Como quer que evolua tal julgamento, não se deixa de observar que a tese formulada pelo ministro Gilmar Mendes devolve a palavra ao Ministério Público, detentor da disponibilidade introduzida pelo artigo 28-A do CPP, que, nessa perspectiva, assume a atribuição de examinar a necessidade e a suficiência do ANPP no curso do processo, por retroação, sendo que o não oferecimento do acordo poderá eventualmente ser a medida adequada ao caso. Observe-se, por exemplo, como decidiu a Câmara Criminal do MPF no Processo nº 5009699-91.2018.4.04.7002:
"Na presente hipótese, conforme ressaltou o Procurador oficiante, as sanções já fixadas pelo acórdão condenatório proferido por unanimidade pela 7ª Turma do TRF-4 (pena de 2 anos de reclusão em regime inicial aberto, substituída a privativa de liberdade por prestação de serviços à comunidade e prestação pecuniária no valor de 2 salários mínimos) se mostram mais adequadas e proporcionais ao trato da questão, sendo que o referido acórdão prescreveu as penas suficientes e necessárias à reprovação e prevenção do crime, no caso concreto, em que o réu importou e atuou no transporte de grande quantidade de tabacos de origem estrangeira, introduzidos irregularmente em território nacional, que seriam distribuídos para vários clientes".
Entende-se, em conclusão, que o argumento do "colapso do sistema", além de não ter força normativa para justificar inovação (restritiva de direitos fundamentais) na Constituição, merece ser afastado considerando notadamente os dados concretos sobre a aplicação retroativa do artigo 28-A do CPP no MPF, entre outros dados disponíveis.

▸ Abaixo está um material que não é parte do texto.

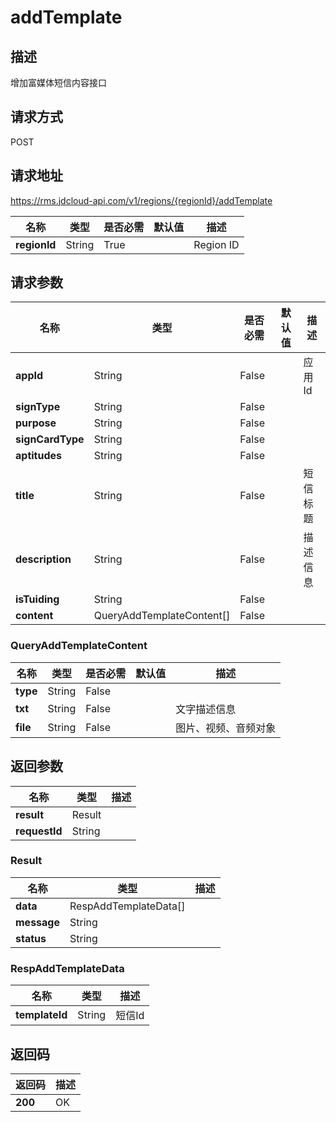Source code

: # addTemplate


## 描述
增加富媒体短信内容接口

## 请求方式
POST

## 请求地址
https://rms.jdcloud-api.com/v1/regions/{regionId}/addTemplate

|名称|类型|是否必需|默认值|描述|
|---|---|---|---|---|
|**regionId**|String|True| |Region ID|

## 请求参数
|名称|类型|是否必需|默认值|描述|
|---|---|---|---|---|
|**appId**|String|False| |应用Id|
|**signType**|String|False| ||
|**purpose**|String|False| ||
|**signCardType**|String|False| ||
|**aptitudes**|String|False| ||
|**title**|String|False| |短信标题|
|**description**|String|False| |描述信息|
|**isTuiding**|String|False| ||
|**content**|QueryAddTemplateContent[]|False| ||

### QueryAddTemplateContent
|名称|类型|是否必需|默认值|描述|
|---|---|---|---|---|
|**type**|String|False| ||
|**txt**|String|False| |文字描述信息|
|**file**|String|False| |图片、视频、音频对象|

## 返回参数
|名称|类型|描述|
|---|---|---|
|**result**|Result| |
|**requestId**|String||

### Result
|名称|类型|描述|
|---|---|---|
|**data**|RespAddTemplateData[]| |
|**message**|String||
|**status**|String||
### RespAddTemplateData
|名称|类型|描述|
|---|---|---|
|**templateId**|String|短信Id|

## 返回码
|返回码|描述|
|---|---|
|**200**|OK|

O ANPP, veiculado em norma processual de conteúdo penal mais benéfico, retroage alcançando fatos anteriores à sua introdução, sem limites ou condições não previstas pelo artigo 5°, XL, da Constituição Federal. Por outro lado, não sendo o oferecimento do ANPP um direito subjetivo do agente, mas um poder-dever do MP, fica tal ato a depender, no curso do processo, de uma análise quanto aos requisitos legais, em particular a necessidade e a suficiência à reprovação e à prevenção do crime.